§ **Your objective**: Go through the records below and copy out every line holding "troubleshooting".

┄┄┄┄┄┄┄┄┄┄┄┄┄┄┄┄┄┄┄┄

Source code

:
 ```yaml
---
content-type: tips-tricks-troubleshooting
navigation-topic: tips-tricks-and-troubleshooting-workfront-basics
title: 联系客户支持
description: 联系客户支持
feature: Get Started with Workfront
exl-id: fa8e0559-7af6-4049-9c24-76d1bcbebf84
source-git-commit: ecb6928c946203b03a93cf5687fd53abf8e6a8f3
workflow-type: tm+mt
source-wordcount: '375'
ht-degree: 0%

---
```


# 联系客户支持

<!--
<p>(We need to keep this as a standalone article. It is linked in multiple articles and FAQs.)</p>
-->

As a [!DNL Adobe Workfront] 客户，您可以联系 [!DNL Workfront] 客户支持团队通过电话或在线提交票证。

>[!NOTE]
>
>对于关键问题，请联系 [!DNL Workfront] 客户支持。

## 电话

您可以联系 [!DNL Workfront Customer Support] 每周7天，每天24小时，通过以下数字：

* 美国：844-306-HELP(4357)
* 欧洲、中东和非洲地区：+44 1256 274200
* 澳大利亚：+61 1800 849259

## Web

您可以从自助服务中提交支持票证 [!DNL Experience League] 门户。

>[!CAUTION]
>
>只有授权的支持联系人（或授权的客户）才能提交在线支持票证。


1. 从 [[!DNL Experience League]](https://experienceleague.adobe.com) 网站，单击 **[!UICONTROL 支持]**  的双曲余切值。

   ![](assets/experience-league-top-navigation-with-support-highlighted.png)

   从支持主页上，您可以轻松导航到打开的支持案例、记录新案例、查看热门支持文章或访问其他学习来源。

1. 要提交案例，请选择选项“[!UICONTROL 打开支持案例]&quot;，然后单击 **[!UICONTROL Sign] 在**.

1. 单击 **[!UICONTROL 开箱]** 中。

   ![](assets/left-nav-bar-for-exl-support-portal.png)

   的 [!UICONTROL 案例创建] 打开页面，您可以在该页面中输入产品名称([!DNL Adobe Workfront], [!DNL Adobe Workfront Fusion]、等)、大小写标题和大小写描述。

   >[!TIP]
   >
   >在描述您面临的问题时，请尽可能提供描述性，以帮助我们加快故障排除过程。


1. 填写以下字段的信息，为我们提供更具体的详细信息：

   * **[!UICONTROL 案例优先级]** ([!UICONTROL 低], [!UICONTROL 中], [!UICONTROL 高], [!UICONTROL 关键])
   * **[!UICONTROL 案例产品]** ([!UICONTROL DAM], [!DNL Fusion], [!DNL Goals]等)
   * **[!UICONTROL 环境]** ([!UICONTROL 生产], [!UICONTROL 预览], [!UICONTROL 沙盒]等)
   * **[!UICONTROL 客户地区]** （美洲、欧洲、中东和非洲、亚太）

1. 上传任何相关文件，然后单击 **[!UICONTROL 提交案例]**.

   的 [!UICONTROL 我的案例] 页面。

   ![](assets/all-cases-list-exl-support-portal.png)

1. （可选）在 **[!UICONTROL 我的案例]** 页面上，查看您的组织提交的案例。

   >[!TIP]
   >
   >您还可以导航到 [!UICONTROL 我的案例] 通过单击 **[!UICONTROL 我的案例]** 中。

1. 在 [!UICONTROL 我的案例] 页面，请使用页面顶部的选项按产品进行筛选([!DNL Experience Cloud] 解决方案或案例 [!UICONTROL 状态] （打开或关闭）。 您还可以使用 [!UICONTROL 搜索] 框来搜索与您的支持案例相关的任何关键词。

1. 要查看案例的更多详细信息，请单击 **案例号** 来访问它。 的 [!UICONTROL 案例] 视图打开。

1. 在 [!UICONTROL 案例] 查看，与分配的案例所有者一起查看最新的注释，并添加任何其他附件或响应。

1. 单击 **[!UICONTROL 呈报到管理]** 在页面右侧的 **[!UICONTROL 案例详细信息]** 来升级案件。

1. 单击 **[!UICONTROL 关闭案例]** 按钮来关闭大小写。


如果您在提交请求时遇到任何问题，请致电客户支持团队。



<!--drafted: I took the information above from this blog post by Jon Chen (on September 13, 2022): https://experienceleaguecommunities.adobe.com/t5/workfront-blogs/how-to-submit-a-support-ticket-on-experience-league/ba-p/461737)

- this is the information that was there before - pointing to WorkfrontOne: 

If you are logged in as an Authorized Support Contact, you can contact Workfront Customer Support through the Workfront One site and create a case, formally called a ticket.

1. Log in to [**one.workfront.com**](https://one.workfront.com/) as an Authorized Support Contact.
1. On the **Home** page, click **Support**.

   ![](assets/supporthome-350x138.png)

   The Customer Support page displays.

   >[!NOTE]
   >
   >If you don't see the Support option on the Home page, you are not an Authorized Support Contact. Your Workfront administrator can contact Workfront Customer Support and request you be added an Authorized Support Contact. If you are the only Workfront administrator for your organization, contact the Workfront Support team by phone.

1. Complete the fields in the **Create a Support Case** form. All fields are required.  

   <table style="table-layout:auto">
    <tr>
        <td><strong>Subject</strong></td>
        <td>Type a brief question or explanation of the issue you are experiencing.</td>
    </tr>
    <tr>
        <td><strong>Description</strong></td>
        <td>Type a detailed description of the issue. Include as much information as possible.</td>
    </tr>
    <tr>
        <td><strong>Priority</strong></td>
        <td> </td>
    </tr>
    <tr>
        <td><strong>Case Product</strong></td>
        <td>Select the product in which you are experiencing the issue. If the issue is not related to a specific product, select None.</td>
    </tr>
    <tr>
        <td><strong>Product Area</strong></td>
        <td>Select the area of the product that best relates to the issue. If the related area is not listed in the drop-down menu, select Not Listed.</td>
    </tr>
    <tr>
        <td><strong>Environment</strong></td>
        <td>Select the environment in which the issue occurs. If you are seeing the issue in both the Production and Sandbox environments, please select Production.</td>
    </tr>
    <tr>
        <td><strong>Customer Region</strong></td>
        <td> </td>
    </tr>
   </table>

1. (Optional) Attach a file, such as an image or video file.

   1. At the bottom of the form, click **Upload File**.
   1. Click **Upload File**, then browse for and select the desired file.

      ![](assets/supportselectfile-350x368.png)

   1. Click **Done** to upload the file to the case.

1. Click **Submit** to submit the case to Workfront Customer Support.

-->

┄┄┄┄┄┄┄┄┄┄┄┄┄┄┄┄┄┄┄┄

§ **Output for this task**:
content-type: tips-tricks-troubleshooting
navigation-topic: tips-tricks-and-troubleshooting-workfront-basics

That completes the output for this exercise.